La nuit tombant, je me dirigeai à pas lents vers l’église. J’avais un peu d’avance. Je décidai de humer l’air un bref instant, le bon air humide et frais d'un jeudi de septembre. Dans cette rue déserte, je me trouvai bientôt nez à nez avec une vieille connaissance avec laquelle je militais dans une association naguère, pour la sauvegarde du patrimoine ouvrier de cette ville.
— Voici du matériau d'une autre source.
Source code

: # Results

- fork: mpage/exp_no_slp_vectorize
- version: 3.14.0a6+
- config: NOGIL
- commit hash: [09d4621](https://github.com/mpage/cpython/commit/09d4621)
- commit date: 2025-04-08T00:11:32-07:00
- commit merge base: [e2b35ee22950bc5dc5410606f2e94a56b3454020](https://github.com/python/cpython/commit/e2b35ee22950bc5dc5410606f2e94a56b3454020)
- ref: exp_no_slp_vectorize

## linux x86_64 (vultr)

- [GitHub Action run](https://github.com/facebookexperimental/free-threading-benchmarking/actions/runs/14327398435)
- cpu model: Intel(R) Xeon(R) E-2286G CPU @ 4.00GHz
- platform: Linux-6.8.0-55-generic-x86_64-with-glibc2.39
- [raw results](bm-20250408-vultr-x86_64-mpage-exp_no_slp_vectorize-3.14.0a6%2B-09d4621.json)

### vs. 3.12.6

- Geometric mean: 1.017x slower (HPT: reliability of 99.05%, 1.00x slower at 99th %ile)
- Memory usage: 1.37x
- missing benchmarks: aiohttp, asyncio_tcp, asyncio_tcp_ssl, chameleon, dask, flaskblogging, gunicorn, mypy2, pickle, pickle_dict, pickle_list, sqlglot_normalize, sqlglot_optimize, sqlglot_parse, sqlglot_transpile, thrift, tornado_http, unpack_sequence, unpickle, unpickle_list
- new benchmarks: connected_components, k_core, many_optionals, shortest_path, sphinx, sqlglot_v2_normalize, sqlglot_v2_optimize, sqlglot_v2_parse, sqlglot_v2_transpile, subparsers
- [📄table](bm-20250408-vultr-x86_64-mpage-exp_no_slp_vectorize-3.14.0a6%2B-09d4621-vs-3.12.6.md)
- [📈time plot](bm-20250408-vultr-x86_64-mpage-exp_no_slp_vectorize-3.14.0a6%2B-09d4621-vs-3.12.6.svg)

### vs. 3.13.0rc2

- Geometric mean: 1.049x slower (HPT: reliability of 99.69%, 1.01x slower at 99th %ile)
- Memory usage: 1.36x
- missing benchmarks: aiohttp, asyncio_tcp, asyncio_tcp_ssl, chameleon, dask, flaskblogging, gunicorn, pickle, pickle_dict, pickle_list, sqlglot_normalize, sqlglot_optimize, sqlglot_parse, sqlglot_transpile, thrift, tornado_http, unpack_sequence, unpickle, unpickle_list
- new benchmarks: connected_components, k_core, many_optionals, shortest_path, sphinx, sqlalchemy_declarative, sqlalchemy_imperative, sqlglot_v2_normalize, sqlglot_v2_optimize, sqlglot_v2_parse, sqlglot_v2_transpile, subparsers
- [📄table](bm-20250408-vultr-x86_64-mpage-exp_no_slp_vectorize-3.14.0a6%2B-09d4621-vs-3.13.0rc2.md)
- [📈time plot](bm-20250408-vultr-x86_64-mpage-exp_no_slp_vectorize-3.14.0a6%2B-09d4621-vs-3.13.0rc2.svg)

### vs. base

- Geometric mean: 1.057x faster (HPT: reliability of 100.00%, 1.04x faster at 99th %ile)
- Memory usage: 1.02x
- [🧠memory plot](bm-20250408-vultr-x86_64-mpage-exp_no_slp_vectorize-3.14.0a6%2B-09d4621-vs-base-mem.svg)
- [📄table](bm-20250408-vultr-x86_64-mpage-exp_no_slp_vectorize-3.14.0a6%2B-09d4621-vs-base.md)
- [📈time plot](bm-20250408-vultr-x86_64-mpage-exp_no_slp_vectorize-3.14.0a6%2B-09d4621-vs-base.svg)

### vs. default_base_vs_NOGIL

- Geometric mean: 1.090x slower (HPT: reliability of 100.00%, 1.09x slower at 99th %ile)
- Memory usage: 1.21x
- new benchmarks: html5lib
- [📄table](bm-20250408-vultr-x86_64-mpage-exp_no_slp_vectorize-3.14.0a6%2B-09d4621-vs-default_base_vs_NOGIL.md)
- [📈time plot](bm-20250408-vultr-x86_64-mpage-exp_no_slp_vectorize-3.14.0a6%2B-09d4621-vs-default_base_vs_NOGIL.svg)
Nous en vînmes assez vite à nous entretenir de nos cheminements respectifs depuis cette époque, et lui, qui avant de rejoindre le parti communiste servit la messe au cardinal Gerlier en tant qu’enfant de chœur, évoqua je ne sais pourquoi cette parabole des ouvriers de la dernière heure, chez Matthieu. En tant que syndicaliste, il trouvait ce propos incompréhensible,  puisqu’il conseillait assez injustement d’attribuer le même salaire à des gens qui auraient produit un travail d’inégale durée. L’Église l’interprète en rappelant que Dieu offrira le même salaire à ceux qui sont venus à Lui, qu’ils soient Juifs des tous premiers temps, ou bien Gentils de la dernière heure. Nous nous quittâmes, tandis que les branches des arbres au-dessus de nous continuaient de céder au vent pourtant léger des feuilles mi sèches et depuis longtemps par lui malmenées, qui filaient ensuite par grappes le long des caniveaux. Je poussai la porte entrebâillée, et traversai la nef obscure jusqu’à la chapelle de la Vierge où se tenait l’adoration.

Le pays a beau semblé partir à la vau-l’eau entre les mains de ceux qui le gouvernent, le doux Christ y loge encore, silencieux, dans tous les tabernacles de ses églises. La densité du silence du Christ m’impressionne de plus en plus, tant depuis deux mille ans qu’Il est ressuscité, il se maintient ainsi présent au cœur du monde et en retrait de lui, en cette hostie distribuée incessamment depuis à des milliards de Fidèles, morts et vivants. La clé de son action demeure ainsi autant opérante qu’invisible, au risque peut-être de l’oubli d’un peuple négligent ou endoctriné ailleurs. Léon Bloy remarqua quelque part dans son Journal qu’on ne peut continuer à se plaindre du déclin de l’Occident et se refuser au geste fondateur de la Chrétienté, qui est précisément celui de l’Eucharistie, dont écrivit pour sa part Jean Paul II «les générations chrétiennes ont vécu au long des siècles. » (1)  Et c’est bien vrai que cet Occident qui s’effrite sous nos yeux est celui de l’apostasie de nombreux baptisés inconscients des enjeux religieux qui se trament, et que si ses habitants avaient été plus fidèles à la communion, la décomposition atroce qui le guette et que semblent appeler de leurs vœux nos infâmes dirigeants n’aurait pu advenir. 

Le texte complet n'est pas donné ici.